TASK INSTRUCTIONS: For the entries that follow, count the lines containing the string "Überschriften" and write only the number.
● ● ● ● ● ● ●
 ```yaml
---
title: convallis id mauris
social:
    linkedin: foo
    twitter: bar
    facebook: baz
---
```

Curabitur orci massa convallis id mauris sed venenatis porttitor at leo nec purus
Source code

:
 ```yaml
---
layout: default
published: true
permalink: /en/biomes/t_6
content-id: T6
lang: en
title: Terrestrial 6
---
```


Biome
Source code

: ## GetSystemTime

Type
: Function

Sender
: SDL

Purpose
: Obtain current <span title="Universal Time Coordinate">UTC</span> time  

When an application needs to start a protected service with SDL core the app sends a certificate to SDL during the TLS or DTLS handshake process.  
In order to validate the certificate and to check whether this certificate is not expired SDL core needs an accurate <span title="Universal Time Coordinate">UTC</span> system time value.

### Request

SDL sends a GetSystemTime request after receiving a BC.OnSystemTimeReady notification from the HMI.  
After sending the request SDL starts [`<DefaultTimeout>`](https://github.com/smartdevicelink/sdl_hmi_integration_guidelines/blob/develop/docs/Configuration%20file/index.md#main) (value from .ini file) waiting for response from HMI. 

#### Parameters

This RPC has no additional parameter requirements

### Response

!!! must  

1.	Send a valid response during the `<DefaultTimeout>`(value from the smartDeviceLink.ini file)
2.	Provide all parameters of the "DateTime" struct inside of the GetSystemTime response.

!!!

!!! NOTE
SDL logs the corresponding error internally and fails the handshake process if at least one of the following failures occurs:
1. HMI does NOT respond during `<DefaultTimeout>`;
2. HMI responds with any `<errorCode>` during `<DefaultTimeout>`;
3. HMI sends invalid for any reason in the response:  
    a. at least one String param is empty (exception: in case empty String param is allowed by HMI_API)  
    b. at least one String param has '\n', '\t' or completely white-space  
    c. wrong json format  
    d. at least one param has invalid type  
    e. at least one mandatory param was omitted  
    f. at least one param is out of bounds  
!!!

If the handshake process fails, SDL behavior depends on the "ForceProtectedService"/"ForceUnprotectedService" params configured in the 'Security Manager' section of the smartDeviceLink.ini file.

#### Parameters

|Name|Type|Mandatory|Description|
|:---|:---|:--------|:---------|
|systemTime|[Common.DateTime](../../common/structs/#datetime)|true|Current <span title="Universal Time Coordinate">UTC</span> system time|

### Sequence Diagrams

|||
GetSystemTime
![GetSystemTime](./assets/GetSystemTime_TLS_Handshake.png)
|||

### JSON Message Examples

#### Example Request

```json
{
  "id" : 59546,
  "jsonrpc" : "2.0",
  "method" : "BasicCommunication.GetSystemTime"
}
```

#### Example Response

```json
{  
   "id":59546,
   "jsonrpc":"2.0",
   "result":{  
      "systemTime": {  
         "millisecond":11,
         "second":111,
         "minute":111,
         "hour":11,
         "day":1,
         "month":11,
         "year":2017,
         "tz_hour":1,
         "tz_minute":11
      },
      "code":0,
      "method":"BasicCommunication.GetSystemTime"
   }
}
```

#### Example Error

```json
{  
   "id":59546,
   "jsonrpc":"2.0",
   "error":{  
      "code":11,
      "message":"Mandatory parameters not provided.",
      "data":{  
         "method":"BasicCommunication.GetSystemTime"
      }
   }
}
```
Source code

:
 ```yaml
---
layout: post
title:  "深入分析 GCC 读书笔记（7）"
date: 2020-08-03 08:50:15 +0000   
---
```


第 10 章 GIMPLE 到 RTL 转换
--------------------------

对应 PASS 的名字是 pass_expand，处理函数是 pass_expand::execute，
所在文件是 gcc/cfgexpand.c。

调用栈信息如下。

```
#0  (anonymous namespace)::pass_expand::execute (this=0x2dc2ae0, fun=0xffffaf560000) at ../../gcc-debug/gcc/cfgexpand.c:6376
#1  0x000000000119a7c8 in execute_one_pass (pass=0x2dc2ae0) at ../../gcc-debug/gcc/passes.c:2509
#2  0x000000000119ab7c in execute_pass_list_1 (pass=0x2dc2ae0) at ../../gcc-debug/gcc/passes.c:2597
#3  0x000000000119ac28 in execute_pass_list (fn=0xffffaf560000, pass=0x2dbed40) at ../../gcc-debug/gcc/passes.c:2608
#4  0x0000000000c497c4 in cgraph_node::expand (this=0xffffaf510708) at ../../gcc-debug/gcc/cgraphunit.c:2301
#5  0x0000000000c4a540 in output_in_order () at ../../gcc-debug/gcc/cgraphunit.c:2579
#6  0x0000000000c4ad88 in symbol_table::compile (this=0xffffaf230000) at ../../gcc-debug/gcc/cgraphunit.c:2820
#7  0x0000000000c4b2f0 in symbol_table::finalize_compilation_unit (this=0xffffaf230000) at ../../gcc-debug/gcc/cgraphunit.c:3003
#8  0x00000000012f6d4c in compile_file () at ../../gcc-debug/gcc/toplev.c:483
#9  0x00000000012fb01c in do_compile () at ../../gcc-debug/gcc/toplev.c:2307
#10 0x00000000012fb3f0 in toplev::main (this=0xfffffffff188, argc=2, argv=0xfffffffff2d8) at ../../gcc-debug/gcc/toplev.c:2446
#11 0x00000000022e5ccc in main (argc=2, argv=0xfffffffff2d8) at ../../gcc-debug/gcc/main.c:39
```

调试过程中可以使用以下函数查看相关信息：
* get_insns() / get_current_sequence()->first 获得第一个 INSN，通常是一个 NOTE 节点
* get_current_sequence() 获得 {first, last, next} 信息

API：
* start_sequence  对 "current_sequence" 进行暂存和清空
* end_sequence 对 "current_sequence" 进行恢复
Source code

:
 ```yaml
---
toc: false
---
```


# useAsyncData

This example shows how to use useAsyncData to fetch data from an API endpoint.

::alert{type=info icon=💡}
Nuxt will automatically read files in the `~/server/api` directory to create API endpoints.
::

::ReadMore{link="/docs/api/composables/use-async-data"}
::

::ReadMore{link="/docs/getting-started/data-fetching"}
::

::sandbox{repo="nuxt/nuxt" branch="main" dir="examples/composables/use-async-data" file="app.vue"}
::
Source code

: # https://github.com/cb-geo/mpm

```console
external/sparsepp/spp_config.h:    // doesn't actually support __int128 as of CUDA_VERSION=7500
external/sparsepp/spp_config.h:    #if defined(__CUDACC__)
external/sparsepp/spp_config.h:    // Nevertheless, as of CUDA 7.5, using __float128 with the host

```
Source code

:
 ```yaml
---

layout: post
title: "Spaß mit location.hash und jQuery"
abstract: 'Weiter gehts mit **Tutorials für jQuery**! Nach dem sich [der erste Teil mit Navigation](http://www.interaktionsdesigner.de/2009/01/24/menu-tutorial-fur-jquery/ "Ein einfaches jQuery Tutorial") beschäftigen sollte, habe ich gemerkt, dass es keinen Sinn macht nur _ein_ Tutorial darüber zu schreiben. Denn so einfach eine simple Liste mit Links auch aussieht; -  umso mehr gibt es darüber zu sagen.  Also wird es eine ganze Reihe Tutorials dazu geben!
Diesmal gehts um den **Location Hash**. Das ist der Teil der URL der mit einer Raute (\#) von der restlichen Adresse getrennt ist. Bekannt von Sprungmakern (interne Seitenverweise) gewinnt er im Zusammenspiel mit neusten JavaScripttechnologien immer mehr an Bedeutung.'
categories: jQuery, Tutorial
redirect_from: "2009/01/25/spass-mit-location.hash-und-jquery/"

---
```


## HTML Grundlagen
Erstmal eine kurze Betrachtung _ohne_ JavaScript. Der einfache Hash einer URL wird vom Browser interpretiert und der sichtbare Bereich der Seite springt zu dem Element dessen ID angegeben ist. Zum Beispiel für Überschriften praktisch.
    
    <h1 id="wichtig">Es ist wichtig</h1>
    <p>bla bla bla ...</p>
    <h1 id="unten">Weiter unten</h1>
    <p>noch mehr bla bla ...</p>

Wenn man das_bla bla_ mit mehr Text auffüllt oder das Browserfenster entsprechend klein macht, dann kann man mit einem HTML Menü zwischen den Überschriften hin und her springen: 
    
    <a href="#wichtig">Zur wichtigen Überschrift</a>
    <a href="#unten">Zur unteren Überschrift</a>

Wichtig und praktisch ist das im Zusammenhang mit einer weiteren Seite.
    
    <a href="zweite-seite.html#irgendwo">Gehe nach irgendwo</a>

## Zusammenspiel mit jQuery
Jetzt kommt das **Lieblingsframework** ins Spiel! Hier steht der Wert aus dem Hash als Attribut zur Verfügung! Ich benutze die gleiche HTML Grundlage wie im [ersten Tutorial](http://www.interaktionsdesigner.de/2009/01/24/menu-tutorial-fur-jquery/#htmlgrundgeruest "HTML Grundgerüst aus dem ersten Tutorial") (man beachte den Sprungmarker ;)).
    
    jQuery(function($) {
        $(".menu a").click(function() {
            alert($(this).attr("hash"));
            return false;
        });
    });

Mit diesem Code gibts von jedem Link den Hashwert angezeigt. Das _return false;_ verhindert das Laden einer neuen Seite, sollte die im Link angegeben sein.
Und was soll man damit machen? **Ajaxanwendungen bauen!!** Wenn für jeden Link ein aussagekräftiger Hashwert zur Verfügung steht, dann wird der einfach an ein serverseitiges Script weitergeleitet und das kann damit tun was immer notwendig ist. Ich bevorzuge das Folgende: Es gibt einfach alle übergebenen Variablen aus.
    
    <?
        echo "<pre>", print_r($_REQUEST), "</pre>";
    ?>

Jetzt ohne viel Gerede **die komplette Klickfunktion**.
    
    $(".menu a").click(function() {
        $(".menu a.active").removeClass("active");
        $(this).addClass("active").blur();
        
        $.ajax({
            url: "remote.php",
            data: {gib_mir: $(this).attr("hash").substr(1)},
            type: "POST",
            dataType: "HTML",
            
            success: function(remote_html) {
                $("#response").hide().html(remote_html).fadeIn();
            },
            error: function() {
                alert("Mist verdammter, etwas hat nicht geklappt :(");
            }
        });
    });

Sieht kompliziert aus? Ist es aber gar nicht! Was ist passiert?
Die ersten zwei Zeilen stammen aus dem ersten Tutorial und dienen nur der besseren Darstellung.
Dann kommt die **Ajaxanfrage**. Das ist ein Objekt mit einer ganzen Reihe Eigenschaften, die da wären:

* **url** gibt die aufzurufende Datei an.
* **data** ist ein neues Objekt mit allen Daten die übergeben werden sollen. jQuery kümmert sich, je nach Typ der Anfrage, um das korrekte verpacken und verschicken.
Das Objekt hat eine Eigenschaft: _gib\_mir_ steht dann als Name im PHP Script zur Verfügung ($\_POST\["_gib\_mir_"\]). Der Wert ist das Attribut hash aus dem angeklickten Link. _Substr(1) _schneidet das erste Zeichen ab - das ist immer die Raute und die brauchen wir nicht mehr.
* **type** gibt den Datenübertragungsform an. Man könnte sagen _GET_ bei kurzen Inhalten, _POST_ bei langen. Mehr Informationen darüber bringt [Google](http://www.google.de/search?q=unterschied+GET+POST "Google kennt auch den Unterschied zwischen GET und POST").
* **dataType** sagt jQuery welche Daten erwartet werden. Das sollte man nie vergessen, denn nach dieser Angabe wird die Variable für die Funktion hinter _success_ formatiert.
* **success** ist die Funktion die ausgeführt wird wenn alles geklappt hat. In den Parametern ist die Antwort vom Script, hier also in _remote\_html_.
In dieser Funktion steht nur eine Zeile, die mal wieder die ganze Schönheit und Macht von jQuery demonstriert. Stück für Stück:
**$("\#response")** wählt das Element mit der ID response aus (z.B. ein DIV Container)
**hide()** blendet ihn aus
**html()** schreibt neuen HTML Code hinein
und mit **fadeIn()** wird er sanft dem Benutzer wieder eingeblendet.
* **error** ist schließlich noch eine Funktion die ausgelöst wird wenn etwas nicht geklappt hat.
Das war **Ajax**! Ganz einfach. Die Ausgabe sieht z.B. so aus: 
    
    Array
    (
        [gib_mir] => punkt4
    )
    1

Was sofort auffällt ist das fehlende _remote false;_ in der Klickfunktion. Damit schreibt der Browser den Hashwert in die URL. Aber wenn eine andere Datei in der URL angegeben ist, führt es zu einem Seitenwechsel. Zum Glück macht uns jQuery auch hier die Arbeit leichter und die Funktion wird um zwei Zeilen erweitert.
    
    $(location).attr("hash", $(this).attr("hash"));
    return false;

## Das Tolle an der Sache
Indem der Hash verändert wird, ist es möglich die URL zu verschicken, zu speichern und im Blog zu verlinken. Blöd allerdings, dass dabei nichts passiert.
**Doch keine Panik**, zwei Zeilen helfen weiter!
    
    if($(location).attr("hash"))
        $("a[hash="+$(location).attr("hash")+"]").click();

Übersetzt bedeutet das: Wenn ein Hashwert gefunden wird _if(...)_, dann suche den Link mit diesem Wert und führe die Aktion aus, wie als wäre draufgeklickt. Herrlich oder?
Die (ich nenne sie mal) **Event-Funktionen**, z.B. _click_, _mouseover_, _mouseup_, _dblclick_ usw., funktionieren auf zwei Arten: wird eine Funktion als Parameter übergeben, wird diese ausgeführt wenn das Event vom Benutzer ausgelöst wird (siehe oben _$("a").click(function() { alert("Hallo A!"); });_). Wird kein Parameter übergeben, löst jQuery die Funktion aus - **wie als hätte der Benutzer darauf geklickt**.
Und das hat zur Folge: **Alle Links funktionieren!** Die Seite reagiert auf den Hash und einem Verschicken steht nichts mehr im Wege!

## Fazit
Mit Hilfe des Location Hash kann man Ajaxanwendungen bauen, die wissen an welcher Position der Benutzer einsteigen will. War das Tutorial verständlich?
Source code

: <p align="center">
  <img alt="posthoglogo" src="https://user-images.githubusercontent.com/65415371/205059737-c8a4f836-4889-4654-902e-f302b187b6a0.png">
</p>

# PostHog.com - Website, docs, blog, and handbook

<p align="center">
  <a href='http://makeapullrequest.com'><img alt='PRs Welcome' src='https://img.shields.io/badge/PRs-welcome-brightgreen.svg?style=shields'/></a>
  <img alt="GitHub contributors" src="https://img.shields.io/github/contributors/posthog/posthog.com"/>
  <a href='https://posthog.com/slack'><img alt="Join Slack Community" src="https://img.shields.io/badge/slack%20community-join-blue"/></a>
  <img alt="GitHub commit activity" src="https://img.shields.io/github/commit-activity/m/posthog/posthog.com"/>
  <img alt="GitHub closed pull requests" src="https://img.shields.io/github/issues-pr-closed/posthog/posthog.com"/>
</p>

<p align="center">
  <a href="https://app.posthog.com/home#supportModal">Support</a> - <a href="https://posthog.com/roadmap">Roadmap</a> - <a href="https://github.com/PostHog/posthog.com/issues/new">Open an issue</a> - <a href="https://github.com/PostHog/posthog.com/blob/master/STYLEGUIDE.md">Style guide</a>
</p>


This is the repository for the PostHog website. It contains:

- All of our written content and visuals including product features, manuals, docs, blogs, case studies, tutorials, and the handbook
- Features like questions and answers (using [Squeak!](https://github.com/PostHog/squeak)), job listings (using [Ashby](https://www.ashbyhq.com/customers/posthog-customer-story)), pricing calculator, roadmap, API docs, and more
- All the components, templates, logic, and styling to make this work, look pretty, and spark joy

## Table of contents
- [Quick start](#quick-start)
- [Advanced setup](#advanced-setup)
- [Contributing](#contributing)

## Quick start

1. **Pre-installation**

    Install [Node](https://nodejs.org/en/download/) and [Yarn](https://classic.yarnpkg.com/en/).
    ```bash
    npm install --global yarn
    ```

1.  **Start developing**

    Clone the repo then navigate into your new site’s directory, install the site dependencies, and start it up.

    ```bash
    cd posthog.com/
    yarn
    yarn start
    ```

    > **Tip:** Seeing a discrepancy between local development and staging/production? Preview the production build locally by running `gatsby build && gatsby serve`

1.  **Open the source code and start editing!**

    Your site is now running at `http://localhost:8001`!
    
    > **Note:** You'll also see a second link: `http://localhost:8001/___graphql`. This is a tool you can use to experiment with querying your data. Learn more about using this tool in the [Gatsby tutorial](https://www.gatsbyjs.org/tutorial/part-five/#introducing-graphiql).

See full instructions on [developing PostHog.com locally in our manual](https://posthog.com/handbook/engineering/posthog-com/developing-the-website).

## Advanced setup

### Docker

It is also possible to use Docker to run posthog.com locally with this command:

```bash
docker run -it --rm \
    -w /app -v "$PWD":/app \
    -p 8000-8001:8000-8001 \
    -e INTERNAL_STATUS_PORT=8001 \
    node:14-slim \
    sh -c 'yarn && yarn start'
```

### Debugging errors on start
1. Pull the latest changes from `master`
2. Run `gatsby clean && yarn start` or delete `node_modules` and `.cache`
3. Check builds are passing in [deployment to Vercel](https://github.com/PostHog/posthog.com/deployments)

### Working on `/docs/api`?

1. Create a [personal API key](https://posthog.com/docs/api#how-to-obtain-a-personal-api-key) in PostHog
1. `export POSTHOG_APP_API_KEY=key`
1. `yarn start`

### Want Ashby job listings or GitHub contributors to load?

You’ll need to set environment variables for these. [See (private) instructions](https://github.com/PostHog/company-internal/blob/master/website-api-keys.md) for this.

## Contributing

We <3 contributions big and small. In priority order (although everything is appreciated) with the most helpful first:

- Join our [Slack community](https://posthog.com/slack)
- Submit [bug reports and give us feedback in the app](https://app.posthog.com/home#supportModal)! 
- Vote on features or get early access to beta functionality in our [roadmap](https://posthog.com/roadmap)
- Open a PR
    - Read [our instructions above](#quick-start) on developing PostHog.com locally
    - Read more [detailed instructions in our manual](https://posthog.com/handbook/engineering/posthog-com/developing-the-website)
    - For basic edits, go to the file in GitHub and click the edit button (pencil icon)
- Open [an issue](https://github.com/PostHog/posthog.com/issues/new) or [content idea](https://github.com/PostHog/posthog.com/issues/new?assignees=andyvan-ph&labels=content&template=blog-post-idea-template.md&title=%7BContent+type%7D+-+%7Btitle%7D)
● ● ● ● ● ● ●
REPLY: 2